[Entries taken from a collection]
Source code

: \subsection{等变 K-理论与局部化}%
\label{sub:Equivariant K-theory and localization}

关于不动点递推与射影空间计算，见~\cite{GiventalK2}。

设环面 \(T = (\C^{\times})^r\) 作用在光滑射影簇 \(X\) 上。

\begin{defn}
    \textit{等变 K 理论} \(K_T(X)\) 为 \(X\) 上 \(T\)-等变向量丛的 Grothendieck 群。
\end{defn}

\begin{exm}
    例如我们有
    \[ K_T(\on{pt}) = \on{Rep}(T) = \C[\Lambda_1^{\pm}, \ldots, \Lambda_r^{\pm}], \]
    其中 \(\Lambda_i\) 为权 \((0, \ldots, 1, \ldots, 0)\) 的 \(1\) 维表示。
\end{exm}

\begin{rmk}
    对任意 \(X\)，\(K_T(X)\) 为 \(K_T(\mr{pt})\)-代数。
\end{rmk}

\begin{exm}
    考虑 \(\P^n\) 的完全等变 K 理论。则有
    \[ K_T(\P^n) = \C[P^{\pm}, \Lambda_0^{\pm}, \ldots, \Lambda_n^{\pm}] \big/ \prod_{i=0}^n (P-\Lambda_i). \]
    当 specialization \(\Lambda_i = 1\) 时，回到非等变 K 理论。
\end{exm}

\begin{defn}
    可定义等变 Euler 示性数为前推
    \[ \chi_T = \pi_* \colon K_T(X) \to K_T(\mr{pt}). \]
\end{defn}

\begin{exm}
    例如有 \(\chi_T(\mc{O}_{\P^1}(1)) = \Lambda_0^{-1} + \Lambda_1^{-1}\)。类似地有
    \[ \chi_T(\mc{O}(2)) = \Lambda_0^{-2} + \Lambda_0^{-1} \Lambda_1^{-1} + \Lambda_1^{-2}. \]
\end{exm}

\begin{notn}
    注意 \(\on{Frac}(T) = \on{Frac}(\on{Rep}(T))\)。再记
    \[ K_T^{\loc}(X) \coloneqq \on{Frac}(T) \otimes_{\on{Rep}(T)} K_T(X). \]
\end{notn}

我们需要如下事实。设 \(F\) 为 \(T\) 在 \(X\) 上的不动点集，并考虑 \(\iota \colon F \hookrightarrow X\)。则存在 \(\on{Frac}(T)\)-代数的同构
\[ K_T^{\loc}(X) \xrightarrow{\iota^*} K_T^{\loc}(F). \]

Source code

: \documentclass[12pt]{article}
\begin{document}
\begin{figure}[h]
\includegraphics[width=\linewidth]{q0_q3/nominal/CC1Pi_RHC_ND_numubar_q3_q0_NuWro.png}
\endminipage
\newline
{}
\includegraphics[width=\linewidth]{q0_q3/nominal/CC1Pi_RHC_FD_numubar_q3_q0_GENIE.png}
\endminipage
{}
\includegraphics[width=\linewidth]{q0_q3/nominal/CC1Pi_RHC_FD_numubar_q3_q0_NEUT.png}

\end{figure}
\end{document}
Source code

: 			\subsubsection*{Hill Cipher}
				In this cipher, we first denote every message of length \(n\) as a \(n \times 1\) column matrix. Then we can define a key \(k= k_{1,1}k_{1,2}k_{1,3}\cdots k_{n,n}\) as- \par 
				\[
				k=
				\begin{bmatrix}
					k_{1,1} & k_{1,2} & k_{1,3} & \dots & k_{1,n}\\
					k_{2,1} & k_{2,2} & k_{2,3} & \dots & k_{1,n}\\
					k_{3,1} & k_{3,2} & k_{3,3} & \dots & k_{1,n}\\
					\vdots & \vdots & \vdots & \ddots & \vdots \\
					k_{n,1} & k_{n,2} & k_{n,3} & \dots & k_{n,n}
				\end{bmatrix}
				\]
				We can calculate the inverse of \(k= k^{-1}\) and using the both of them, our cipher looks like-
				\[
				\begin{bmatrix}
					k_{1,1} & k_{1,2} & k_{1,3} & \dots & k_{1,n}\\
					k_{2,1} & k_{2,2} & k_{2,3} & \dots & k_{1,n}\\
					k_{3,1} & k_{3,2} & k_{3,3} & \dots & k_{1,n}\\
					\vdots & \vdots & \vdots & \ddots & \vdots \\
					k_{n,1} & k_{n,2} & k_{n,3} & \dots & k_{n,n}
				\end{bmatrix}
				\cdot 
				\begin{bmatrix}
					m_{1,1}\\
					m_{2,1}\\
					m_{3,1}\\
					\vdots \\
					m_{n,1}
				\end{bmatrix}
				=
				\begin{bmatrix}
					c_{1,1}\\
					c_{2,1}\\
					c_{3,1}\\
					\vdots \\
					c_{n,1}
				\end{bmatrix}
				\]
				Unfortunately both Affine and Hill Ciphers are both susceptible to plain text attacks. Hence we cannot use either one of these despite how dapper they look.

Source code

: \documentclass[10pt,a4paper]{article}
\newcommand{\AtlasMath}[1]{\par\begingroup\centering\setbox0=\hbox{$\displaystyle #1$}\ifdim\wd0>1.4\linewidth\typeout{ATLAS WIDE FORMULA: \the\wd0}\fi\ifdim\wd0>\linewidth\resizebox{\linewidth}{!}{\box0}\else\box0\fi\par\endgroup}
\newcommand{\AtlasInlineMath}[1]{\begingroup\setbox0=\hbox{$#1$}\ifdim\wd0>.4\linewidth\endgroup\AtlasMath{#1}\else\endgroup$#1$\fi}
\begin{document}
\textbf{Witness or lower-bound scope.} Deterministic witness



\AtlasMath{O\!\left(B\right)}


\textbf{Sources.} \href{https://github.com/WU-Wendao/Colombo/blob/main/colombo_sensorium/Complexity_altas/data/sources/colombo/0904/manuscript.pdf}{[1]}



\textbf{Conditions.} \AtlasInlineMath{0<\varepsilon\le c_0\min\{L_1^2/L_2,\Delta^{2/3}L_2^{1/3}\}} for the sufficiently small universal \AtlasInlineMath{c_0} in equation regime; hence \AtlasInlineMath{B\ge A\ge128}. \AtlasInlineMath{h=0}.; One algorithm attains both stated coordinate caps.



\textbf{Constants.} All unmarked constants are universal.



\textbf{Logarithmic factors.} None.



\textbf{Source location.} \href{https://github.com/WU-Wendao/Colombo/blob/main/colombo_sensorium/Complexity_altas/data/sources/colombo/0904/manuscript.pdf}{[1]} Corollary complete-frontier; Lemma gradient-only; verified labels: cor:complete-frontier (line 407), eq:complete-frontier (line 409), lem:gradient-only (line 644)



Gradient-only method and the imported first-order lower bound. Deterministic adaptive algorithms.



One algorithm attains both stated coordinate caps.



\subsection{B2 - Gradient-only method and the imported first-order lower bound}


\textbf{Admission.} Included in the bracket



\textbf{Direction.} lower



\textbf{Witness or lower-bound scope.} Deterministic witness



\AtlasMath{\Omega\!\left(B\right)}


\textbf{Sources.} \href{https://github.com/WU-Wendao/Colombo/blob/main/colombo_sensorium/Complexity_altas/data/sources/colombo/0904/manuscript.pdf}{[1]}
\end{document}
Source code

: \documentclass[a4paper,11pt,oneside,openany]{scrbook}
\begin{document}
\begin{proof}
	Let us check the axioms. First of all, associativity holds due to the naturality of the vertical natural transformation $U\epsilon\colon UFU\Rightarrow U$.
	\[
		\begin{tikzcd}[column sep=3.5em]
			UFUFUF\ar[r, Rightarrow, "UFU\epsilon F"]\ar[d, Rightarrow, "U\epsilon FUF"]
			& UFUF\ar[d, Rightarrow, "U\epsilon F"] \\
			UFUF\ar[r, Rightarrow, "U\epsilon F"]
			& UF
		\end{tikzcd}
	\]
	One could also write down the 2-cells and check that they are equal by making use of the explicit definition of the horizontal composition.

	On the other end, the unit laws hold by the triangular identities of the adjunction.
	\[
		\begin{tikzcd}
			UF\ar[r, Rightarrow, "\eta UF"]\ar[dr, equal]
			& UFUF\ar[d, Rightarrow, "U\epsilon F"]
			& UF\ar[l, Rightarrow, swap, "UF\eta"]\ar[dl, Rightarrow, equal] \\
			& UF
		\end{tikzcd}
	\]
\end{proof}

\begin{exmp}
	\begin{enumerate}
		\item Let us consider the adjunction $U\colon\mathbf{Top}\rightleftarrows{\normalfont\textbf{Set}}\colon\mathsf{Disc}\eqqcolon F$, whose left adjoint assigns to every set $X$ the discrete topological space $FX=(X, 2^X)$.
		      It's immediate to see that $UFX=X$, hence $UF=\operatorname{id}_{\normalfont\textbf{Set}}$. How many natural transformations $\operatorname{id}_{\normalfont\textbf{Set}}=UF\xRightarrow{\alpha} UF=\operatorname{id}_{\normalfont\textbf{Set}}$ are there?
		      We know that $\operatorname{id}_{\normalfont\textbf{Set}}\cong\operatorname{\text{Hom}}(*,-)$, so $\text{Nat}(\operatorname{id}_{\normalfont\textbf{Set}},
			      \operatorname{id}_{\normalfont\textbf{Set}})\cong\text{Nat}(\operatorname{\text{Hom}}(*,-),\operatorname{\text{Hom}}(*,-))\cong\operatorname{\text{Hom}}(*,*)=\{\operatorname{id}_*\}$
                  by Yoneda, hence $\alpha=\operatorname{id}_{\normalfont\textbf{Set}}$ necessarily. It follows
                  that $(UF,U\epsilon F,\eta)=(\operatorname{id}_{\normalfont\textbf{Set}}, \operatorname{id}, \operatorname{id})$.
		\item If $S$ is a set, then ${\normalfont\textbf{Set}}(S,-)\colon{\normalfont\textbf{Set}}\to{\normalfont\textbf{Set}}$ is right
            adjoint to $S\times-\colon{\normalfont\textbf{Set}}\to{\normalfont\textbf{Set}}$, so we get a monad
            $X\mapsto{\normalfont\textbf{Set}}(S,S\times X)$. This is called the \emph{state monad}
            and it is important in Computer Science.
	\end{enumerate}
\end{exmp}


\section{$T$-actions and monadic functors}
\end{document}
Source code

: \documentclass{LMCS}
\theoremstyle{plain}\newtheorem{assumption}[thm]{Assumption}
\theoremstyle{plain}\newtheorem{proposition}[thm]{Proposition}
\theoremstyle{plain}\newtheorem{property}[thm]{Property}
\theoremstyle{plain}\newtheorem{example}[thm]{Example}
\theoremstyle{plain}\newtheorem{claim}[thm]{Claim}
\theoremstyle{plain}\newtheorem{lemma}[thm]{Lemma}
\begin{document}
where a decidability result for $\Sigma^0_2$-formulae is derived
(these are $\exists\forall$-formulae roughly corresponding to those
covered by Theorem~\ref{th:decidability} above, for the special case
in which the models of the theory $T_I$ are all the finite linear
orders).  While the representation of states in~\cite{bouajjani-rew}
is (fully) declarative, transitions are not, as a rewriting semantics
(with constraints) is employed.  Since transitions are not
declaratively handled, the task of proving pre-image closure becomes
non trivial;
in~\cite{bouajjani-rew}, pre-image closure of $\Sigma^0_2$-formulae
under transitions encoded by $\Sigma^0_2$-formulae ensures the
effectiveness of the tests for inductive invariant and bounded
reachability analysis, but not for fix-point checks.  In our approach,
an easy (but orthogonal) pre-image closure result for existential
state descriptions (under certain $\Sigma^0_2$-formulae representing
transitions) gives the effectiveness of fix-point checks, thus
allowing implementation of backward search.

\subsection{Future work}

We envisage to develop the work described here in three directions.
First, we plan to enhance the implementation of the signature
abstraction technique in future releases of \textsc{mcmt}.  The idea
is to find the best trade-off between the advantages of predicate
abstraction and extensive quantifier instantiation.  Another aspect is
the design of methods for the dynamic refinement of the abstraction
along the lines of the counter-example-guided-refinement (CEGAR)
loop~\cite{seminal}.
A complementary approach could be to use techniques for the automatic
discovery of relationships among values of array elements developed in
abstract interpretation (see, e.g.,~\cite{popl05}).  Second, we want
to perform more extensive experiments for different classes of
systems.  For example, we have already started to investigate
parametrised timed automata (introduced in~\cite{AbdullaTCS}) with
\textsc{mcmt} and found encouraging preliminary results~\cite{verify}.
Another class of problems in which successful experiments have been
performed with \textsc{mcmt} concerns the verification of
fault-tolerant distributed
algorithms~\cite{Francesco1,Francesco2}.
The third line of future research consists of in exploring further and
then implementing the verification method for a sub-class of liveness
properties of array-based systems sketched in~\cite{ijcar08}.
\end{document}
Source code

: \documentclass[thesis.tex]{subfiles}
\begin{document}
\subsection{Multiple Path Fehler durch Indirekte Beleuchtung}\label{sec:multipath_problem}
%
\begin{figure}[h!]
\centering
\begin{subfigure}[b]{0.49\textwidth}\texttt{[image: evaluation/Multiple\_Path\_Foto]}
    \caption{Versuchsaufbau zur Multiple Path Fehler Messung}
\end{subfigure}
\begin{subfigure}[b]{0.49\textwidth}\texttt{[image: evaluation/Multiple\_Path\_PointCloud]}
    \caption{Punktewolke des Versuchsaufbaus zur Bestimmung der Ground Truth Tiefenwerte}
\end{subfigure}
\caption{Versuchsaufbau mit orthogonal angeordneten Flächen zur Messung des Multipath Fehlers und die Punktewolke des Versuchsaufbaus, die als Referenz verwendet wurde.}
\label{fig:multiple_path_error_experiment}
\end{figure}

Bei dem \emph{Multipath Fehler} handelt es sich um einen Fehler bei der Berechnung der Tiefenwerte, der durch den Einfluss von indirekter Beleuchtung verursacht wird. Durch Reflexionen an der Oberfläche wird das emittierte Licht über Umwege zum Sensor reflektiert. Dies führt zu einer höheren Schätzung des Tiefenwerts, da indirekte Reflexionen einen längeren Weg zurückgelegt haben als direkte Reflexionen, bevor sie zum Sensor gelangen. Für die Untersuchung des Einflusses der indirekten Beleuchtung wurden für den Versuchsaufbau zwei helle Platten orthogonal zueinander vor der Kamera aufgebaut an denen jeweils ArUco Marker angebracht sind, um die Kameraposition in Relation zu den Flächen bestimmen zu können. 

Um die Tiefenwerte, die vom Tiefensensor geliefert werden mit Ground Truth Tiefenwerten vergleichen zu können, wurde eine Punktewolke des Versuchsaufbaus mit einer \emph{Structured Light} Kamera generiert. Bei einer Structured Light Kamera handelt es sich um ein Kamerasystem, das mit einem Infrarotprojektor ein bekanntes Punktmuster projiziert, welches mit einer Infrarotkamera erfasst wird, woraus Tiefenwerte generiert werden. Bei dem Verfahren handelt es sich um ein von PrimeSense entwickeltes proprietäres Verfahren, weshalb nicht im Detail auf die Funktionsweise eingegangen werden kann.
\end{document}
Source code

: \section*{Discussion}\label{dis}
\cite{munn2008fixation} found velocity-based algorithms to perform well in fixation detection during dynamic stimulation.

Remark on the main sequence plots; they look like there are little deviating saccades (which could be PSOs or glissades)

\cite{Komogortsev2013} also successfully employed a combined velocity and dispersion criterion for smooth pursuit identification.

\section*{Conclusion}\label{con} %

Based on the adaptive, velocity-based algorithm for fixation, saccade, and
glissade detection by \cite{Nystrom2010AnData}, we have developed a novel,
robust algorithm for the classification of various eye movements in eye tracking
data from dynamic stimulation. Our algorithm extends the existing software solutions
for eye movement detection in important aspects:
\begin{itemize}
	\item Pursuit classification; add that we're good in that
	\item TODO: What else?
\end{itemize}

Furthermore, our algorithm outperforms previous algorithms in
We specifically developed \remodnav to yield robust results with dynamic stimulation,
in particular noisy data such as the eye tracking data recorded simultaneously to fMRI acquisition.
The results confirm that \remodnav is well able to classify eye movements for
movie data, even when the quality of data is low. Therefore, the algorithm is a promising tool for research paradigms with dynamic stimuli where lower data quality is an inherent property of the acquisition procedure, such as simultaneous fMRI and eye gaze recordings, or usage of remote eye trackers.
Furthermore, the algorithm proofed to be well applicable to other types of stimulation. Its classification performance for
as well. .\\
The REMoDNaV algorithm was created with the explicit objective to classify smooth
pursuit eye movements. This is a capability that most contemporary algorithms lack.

▶ [What this task involves]:
Filter the entries above down to the lines containing the word "robust".

▶ [Result of this task]:
robust algorithm for the classification of various eye movements in eye tracking
We specifically developed \remodnav to yield robust results with dynamic stimulation,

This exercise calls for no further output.